**Saved data entries:**

▼

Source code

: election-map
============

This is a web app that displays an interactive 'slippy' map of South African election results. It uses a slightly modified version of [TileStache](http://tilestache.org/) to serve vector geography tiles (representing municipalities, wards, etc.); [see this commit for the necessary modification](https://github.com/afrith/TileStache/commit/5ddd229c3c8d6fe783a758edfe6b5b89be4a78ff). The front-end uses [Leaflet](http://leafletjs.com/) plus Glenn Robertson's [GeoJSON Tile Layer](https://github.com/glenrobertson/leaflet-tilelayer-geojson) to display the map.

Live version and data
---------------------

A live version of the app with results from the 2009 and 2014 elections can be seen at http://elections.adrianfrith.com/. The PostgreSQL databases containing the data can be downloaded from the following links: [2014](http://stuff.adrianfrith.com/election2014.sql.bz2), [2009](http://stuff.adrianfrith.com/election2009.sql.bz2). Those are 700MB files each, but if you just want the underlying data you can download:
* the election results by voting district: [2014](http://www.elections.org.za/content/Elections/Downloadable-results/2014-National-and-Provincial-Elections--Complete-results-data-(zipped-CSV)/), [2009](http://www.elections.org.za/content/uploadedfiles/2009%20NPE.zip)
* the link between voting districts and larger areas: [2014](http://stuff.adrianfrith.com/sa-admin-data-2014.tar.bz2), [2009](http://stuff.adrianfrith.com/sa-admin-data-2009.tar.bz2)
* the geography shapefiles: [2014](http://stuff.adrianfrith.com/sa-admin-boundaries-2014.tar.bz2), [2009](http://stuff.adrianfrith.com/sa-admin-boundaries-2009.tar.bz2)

▲

**EXERCISE REQUIREMENTS:** Restate the records above verbatim up to and including the line containing "A live version".

**TASK RESULT:**
Source code

: election-map
============

This is a web app that displays an interactive 'slippy' map of South African election results. It uses a slightly modified version of [TileStache](http://tilestache.org/) to serve vector geography tiles (representing municipalities, wards, etc.); [see this commit for the necessary modification](https://github.com/afrith/TileStache/commit/5ddd229c3c8d6fe783a758edfe6b5b89be4a78ff). The front-end uses [Leaflet](http://leafletjs.com/) plus Glenn Robertson's [GeoJSON Tile Layer](https://github.com/glenrobertson/leaflet-tilelayer-geojson) to display the map.

Live version and data
---------------------

A live version of the app with results from the 2009 and 2014 elections can be seen at http://elections.adrianfrith.com/. The PostgreSQL databases containing the data can be downloaded from the following links: [2014](http://stuff.adrianfrith.com/election2014.sql.bz2), [2009](http://stuff.adrianfrith.com/election2009.sql.bz2). Those are 700MB files each, but if you just want the underlying data you can download:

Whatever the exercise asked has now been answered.